INFORMATION SHOWN Block Start

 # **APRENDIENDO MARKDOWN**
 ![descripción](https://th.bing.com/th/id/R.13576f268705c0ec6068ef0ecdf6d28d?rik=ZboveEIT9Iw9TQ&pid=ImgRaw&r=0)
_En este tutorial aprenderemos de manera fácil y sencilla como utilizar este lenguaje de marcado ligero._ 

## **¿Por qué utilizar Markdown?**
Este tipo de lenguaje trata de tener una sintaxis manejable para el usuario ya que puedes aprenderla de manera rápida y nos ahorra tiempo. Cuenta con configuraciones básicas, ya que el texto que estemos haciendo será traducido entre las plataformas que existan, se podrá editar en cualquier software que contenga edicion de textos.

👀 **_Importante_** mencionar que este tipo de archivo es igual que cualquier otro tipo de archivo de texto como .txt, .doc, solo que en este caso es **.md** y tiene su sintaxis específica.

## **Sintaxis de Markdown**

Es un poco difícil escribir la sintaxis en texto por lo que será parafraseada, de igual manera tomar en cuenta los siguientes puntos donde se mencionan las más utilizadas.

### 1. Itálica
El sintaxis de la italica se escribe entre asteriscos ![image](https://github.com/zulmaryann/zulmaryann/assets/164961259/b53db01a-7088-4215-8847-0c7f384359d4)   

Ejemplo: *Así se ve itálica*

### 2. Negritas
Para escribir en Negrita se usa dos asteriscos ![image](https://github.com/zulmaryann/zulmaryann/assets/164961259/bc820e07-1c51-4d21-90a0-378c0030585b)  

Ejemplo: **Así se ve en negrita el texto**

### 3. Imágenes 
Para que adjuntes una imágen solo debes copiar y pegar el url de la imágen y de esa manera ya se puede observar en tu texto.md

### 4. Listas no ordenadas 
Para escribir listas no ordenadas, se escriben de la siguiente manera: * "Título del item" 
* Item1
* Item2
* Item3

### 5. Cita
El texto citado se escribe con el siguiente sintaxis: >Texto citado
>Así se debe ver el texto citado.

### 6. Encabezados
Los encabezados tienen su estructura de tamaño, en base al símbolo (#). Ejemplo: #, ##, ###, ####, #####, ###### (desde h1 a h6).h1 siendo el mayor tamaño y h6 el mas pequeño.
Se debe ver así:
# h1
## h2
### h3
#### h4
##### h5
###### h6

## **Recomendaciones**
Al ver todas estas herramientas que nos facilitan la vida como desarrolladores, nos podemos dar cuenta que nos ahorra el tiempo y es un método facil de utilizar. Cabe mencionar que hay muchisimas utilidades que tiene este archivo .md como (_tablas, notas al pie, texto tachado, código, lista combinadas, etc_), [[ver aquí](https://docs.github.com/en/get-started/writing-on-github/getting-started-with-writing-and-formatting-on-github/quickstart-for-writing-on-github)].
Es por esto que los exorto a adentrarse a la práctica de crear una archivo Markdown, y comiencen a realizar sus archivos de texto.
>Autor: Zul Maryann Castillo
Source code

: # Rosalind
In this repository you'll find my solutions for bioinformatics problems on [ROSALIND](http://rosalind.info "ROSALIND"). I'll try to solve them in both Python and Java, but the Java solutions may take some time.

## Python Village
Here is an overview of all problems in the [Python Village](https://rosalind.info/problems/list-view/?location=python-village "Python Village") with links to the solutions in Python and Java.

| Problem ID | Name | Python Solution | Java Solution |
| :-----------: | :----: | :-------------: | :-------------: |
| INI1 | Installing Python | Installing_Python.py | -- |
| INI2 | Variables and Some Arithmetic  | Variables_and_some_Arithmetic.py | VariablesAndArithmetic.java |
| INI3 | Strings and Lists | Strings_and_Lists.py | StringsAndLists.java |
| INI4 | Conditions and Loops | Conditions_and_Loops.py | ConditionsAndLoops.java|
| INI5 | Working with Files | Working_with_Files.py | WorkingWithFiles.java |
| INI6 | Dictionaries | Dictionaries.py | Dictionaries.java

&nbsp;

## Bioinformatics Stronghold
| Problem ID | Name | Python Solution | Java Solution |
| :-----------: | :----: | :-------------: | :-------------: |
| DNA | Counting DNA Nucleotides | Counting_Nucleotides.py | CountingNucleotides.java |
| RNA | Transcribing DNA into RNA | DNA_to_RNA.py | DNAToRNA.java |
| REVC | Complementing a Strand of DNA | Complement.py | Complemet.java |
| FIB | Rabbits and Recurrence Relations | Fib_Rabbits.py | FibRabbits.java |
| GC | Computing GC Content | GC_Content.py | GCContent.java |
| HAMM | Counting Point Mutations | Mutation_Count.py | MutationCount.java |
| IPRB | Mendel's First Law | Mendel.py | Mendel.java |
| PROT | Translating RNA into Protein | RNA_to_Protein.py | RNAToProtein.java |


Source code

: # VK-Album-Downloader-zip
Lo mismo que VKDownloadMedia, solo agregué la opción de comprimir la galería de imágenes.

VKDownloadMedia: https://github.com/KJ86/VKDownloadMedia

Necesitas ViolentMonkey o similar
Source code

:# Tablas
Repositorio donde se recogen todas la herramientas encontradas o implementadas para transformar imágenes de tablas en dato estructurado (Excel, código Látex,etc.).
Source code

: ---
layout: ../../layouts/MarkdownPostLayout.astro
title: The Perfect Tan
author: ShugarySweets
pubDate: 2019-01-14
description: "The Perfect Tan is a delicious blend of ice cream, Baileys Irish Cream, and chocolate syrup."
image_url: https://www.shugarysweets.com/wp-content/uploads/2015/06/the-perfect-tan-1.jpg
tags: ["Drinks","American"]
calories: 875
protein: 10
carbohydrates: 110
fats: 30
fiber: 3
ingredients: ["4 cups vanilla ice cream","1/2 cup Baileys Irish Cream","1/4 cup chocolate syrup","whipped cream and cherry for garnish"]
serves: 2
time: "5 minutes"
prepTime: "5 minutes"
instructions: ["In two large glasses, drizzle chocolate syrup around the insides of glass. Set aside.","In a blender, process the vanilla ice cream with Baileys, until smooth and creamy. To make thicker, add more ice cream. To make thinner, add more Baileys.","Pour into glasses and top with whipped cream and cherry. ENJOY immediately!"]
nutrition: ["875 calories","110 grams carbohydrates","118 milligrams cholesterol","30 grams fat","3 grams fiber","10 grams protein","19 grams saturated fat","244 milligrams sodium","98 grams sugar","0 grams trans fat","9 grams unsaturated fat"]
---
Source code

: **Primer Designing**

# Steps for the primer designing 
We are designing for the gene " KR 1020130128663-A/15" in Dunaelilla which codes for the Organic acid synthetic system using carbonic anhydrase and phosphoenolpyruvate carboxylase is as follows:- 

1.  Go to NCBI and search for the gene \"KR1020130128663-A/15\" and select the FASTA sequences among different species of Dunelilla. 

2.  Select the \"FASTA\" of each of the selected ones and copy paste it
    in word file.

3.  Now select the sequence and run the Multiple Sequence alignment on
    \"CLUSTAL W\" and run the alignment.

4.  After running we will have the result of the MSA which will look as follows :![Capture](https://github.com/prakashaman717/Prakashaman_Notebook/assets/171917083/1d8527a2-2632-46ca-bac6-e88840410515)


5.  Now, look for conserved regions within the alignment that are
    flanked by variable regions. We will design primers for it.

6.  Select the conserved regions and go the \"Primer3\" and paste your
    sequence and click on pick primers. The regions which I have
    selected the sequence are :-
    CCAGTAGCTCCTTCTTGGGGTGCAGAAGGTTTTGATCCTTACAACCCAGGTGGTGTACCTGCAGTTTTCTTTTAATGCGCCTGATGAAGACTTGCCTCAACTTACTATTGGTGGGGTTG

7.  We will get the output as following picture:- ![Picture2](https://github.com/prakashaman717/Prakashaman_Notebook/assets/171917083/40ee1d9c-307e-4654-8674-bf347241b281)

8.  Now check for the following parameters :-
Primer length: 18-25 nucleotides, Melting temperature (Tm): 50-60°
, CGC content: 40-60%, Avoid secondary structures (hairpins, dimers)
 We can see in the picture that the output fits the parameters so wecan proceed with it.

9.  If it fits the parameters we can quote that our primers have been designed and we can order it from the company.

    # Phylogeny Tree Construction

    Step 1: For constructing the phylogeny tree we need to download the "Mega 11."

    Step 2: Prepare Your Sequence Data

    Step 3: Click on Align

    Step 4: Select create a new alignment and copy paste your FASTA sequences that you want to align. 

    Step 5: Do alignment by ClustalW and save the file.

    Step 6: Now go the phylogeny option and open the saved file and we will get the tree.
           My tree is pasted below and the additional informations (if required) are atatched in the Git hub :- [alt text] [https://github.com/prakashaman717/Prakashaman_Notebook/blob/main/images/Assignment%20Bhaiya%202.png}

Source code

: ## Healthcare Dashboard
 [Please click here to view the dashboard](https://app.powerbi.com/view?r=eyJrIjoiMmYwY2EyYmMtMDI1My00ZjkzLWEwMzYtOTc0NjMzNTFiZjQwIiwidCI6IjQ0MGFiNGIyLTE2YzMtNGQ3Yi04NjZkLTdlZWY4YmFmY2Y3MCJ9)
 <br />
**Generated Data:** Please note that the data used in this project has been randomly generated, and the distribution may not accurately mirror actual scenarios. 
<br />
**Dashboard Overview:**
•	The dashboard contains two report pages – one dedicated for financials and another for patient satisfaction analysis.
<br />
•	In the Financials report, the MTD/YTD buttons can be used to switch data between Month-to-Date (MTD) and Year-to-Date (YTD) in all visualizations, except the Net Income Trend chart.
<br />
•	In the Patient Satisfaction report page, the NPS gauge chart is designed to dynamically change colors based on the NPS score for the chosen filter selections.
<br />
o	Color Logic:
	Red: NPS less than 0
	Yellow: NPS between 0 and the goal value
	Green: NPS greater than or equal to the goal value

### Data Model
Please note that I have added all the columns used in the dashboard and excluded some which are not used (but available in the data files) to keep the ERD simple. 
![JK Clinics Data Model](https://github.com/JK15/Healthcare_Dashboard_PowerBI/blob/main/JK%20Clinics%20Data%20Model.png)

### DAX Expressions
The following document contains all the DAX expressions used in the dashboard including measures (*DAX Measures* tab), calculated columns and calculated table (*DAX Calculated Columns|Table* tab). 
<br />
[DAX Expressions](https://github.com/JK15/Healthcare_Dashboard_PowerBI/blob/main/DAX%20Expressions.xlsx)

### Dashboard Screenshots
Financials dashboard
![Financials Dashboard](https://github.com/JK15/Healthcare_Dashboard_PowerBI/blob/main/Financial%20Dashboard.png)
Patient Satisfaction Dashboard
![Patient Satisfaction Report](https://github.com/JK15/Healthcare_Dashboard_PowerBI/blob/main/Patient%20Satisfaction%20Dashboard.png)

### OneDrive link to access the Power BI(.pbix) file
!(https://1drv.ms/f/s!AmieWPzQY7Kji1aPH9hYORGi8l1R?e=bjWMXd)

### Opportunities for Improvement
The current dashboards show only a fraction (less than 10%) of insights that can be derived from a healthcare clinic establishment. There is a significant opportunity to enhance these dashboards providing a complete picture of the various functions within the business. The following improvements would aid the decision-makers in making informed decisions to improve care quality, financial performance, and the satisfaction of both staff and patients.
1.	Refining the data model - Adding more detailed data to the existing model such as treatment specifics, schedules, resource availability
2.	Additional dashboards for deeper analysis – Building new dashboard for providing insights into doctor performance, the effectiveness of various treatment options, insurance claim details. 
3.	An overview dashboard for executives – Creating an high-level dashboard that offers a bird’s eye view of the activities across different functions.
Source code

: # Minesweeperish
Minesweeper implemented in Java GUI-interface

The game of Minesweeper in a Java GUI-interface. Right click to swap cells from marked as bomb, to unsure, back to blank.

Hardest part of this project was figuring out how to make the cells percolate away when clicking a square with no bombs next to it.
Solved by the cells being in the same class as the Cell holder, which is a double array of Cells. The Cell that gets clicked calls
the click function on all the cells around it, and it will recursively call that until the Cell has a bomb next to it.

INFORMATION SHOWN Block End

**WHAT TO DO**
Lines holding the word "conserved" in the entries above are the ones to pull out. Copy them all.

**ANSWER TO THIS PROBLEM**
5.  Now, look for conserved regions within the alignment that are
6.  Select the conserved regions and go the \"Primer3\" and paste your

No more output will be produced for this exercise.